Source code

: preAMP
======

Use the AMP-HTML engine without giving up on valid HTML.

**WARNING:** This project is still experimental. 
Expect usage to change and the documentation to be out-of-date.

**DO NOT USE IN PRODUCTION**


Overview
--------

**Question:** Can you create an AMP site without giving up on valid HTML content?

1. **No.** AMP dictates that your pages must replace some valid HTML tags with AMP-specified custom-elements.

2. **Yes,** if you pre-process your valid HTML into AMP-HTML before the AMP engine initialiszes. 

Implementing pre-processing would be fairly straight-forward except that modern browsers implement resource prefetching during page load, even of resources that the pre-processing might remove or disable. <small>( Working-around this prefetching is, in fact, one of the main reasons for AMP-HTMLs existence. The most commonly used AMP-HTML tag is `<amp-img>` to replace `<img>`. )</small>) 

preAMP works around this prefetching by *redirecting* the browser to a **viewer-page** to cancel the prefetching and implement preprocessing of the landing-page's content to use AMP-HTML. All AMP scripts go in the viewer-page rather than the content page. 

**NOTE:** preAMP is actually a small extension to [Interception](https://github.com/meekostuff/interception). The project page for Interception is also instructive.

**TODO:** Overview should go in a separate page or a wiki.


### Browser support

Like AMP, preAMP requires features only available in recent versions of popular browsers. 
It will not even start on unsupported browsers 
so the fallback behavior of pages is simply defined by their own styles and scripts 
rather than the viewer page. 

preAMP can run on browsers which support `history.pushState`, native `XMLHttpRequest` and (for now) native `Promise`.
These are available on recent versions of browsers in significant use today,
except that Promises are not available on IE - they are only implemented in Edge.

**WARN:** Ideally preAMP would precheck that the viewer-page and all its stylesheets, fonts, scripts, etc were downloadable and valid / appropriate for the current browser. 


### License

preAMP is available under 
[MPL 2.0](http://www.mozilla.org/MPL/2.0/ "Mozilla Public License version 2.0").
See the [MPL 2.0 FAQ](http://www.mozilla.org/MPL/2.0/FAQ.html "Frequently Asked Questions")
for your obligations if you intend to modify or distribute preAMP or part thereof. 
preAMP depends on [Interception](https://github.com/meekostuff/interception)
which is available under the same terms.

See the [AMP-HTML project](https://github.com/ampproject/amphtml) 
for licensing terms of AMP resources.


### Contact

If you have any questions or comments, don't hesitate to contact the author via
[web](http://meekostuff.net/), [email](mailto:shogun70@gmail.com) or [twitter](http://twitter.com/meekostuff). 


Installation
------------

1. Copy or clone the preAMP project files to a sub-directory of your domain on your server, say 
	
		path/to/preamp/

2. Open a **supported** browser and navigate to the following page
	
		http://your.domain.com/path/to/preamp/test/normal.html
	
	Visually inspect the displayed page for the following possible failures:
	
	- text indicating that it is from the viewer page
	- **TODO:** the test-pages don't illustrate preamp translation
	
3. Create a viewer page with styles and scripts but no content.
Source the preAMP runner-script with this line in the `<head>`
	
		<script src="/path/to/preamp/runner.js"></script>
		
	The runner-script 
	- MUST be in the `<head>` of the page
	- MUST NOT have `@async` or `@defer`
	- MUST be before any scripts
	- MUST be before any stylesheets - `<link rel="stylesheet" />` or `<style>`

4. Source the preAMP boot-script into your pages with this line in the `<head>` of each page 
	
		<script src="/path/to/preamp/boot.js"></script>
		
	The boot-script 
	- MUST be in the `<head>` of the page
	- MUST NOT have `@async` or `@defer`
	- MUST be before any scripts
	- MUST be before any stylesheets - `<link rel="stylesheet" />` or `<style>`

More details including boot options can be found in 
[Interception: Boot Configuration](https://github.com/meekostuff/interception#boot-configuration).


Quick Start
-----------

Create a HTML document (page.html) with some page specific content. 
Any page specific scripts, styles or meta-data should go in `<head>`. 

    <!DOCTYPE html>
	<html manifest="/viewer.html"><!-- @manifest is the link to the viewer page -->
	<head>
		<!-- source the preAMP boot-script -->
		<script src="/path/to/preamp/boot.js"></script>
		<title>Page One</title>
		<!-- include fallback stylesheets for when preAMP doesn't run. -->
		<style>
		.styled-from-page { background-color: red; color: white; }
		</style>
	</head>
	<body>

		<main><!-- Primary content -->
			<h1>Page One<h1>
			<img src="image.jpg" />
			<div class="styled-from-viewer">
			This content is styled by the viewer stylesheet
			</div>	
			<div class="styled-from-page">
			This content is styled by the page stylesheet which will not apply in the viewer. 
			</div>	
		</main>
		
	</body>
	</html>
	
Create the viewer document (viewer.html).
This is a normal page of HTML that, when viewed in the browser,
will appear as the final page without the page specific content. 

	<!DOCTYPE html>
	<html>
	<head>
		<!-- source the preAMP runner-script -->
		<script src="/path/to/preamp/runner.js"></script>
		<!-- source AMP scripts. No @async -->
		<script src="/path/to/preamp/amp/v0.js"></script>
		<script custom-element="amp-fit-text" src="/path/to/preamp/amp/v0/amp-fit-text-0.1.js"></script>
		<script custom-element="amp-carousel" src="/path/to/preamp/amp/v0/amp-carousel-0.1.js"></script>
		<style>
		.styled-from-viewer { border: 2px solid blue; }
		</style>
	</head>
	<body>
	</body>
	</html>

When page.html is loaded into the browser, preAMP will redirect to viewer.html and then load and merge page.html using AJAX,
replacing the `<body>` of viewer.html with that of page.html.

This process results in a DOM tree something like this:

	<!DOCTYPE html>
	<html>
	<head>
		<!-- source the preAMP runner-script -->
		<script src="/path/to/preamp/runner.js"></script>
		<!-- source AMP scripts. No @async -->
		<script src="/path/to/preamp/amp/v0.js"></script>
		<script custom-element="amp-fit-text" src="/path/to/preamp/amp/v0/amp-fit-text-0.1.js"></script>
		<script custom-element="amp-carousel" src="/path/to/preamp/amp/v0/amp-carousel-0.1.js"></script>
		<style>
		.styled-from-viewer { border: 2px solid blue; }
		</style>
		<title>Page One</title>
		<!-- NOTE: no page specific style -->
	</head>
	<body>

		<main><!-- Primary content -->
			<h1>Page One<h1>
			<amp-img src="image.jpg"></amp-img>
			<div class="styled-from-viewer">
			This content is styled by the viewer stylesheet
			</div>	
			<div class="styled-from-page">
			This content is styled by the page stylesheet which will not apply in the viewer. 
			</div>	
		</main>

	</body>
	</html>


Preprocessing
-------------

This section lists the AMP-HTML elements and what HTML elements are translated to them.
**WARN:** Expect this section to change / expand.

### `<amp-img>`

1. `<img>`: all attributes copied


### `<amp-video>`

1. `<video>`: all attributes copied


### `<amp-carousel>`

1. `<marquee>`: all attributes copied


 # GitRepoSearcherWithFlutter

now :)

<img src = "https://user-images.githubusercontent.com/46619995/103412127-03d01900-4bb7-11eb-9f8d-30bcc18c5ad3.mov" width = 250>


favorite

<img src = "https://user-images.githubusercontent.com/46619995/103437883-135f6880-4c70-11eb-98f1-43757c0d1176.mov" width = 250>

▶ **Your goal**: When "giving" shows up in a line of the material, report that line.

▶ **Exercise output**:
Use the AMP-HTML engine without giving up on valid HTML.
**Question:** Can you create an AMP site without giving up on valid HTML content?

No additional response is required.